Location
- 170 Terao Street, Mangilao, GU 96913 Mangilao, Guam United States
- Coordinates: 13°26′52″N 144°48′32″E﻿ / ﻿13.447854°N 144.809026°E

Information
- Type: Primary & middle school
- Grades: 1-9
- Website: japaneseschoolguam.com

= Japanese School of Guam =

The Japanese School of Guam (グアム日本人学校, Guamu Nihonjin Gakkō) is a Japanese international school in Mangilao, Guam. It includes both day school and weekend supplementary school divisions, and the school also holds Japanese language classes. As of April 2013 Toyohito Yoneyama is the chairperson of the school.

==History==
Prior to the establishment of the day school, Japanese children in Guam attended a special supplementary Japanese school. The Guam Japanese Association began considering making one in March 1972 and it opened by May 1973. It occupied the conference room of the Japan Airlines office at Guam Airport, then St. John's School beginning in September 1975, then to the Fujita Hotel beginning in September 1979, then six classrooms in Tamuning Elementary School beginning in July 1987.

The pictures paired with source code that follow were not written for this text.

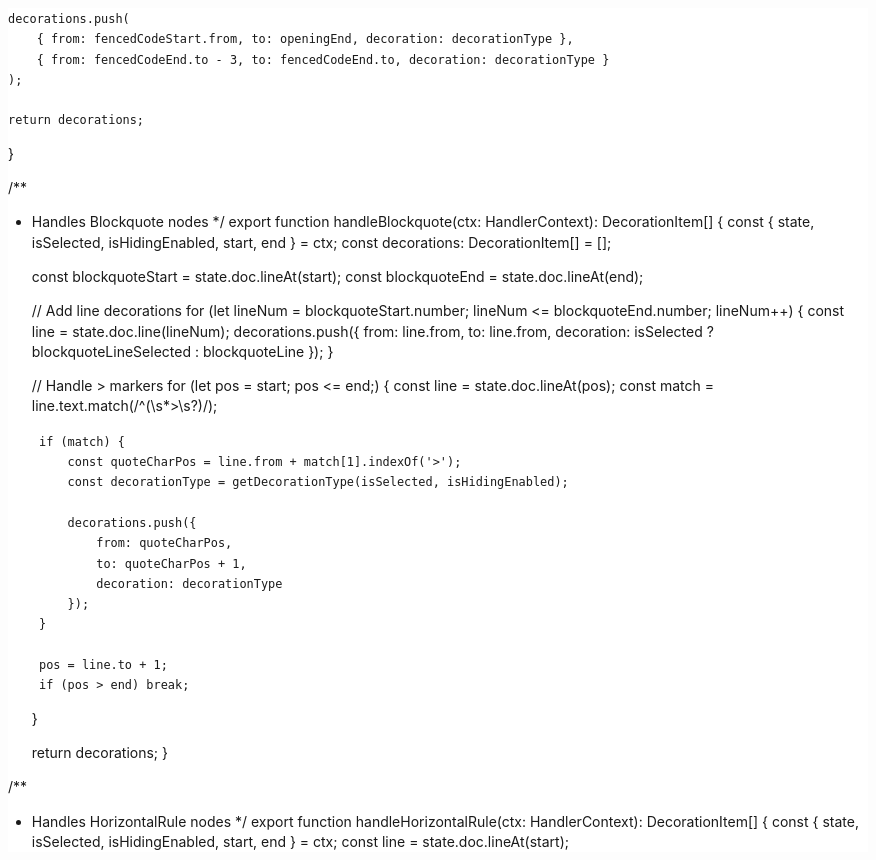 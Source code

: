     decorations.push(
        { from: fencedCodeStart.from, to: openingEnd, decoration: decorationType },
        { from: fencedCodeEnd.to - 3, to: fencedCodeEnd.to, decoration: decorationType }
    );

    return decorations;
}

/**
 * Handles Blockquote nodes
 */
export function handleBlockquote(ctx: HandlerContext): DecorationItem[] {
    const { state, isSelected, isHidingEnabled, start, end } = ctx;
    const decorations: DecorationItem[] = [];

    const blockquoteStart = state.doc.lineAt(start);
    const blockquoteEnd = state.doc.lineAt(end);

    // Add line decorations
    for (let lineNum = blockquoteStart.number; lineNum <= blockquoteEnd.number; lineNum++) {
        const line = state.doc.line(lineNum);
        decorations.push({
            from: line.from,
            to: line.from,
            decoration: isSelected ? blockquoteLineSelected : blockquoteLine
        });
    }

    // Handle > markers
    for (let pos = start; pos <= end;) {
        const line = state.doc.lineAt(pos);
        const match = line.text.match(/^(\s*>\s?)/);

        if (match) {
            const quoteCharPos = line.from + match[1].indexOf('>');
            const decorationType = getDecorationType(isSelected, isHidingEnabled);

            decorations.push({
                from: quoteCharPos,
                to: quoteCharPos + 1,
                decoration: decorationType
            });
        }

        pos = line.to + 1;
        if (pos > end) break;
    }

    return decorations;
}

/**
 * Handles HorizontalRule nodes
 */
export function handleHorizontalRule(ctx: HandlerContext): DecorationItem[] {
    const { state, isSelected, isHidingEnabled, start, end } = ctx;
    const line = state.doc.lineAt(start);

Around the years 1987-1989 there was a committee held to establish a Japanese day school in Guam, with the decision to formally create a Japanese school being made in April 1988. The day school opened in April 1989 as the Agana Japanese School (アガナ日本人学校 Agana Nihonjin Gakkō). Originally its campus was the Pacific Islands Club (PIC) Hotel in Tamuning, near Hagåtña (Agana), which now housed both day and weekend schools. In April 1990 the permanent campus in Mangilao opened. The dedication occurred the previous March. The building, with 10 classrooms, had a total cost of $2,000,000.

The school received its current name on March 17, 1999 (Heisei 11).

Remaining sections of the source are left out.